The hardest thing about moving to Israel from the United States has been dealing with the fact that by moving here I have put my children in physical and moral danger. Of course I know that danger lurks everywhere — car accidents, cancer-causing pollutants, violent criminals. When I am in a mall in Israel with my kids I worry about them being blown up, whereas when I am in a mall with my kids in the U.S. I worry about them being abducted. Different place, different dangers. I know that.
Is living in any country morally neutral? America was built on the backs of slaughtered natives; when I lived in New York, I regularly had to walk by homeless people. When I lived in Washington, D.C., the line between black D.C. and white D.C. reminded me of East and West Jerusalem. Growing up in suburban New York, I went to an Orthodox Jewish day school and summer camp; I did not have non-Orthodox Jews in my social circle, let alone non-Jews. Though we had some Christian white neighbors, there were no blacks, Asians or Hispanics and certainly no Muslims.
While I am unhappy with the segregated reality in Israel, at least there are some Muslim and Christian Arab kids in my children’s school, and we send the kids on Arab-Jewish interfaith summer programs. We live in Lower Galilee in a highly Palestinian and Arab-Israeli-populated area, so interact daily with Arabs. My children learn Arabic in school, and we make an effort to socialize with Arabs. My kids are, without a doubt, less Arab-phobic than their peers in Jewish day schools in the U.S.
This is what I have been telling myself since we moved here 15 years ago. Through the second intifada and the ongoing war with the Palestinians, collecting our gas masks and setting up our safe room, the second Lebanon War, missile attacks on Sderot — and all of this while Israel continued to occupy the Palestinian Territories and oppress and demoralize millions of people.
Reality hit when my oldest, my daughter Michal, received her first draft notice. I could no longer convince myself there would be peace before my kids had to serve. But she has no interest in being one of the few women serving in combat, so while army life may be challenging for a young woman who was brought up in a left wing and highly individualistic home, hopefully some of the values we tried to pass on about living in and serving the community will help her get through.
Then came the real blow.
My 16-year-old son, Adin, announced recently at the Shabbat table that he wants to be a combat soldier when it comes his time to serve.
I should not have been surprised, since the high school where he studies, Nahalal, is known to supply a steady flow of combat soldiers in high-ranking units.
Nevertheless, Adin has never struck me as a risk-taking teenager; and he spends most of his spare time in front of the computer screen or at his drum set, not working out or going to a nationalist youth group. I had assumed he would prefer to sit at a desk than in a tank, and hold a pen, not a gun. His announcement caught me by surprise.

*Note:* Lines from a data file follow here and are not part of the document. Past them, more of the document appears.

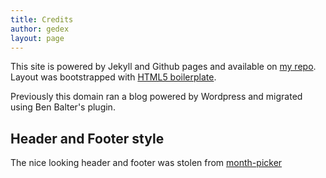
 ```yaml
---
title: Credits
author: gedex
layout: page
---
```


This site is powered by Jekyll and Github pages and available on
[my repo][1]. Layout was bootstrapped with [HTML5 boilerplate][2].

Previously this domain ran a blog powered by Wordpress and
migrated using Ben Balter's plugin.

## Header and Footer style
The nice looking header and footer was stolen from [month-picker][3]

[1]: https://github.com/gedex/gedex.github.com/
[2]: http://html5boilerplate.com
[3]: http://cssdeck.com/labs/month-picker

Lengthy discussion ensued. It was pretty much me against my husband and most of my children. “Ima, how hypocritical of you!” Adin argued. “You moved to Israel, and now you tell me to shirk my army duty!”
“Someone has to be in combat,” Michal added. “How can you say that Adin should get out of it if he can while others fight in his place?”
My husband Jacob: “Are you saying that no one should serve? That we should not have an army? If so, okay. But even then, that is you and not Adin. If he were a pacifist, he could make that claim. But he is not. He wants to serve. So how can you tell him not to?”
I explained that I think Israeli society holds combat duty up as the most valued type of national service, rather than presenting a variety of options of service as equally commendable. There are so many areas in which our country needs volunteers, so why push as many 18-year-old, naïve, easily-tarnished, easily-traumatized and not necessarily morally sophisticated young men as possible into combat duty?
But this was not about rational argument. This was about emotion. Mine. As his mother, I told him, I would do what I could to prevent him from being in a combat unit. I would make sure the army knew about his chronic ingrown toenail! How could they expect him to be out on the front lines with an infected toe nail that refused to heal?! All of my emotional ranting did not help change my son’s mind. It probably reinforced his original position.
Two weeks later, news came of Gilad Shalit’s release. A few days after that, he was in his parents’ arms. Unbelievable! I cry easily, but my macho future soldier Adin also had tears in his eyes. It was clear to even those against the swap of over 1,000 Palestinian prisoners for one Israeli prisoner, that Gilad’s parents had won the battle to free their son at all cost. People could criticize Prime Minister Netanyahu or the Cabinet, but no one could criticize parents for protecting their child.
“You see,” I pointed out to Adin. “If you can understand why Gilad’s parents pushed for this swap, you can understand why I don’t want you to serve in combat. It’s not rational. It’s not about my left wing political opinions or the fact that I am not a native Israeli. It’s because I am your mother. I am simply doing my job.”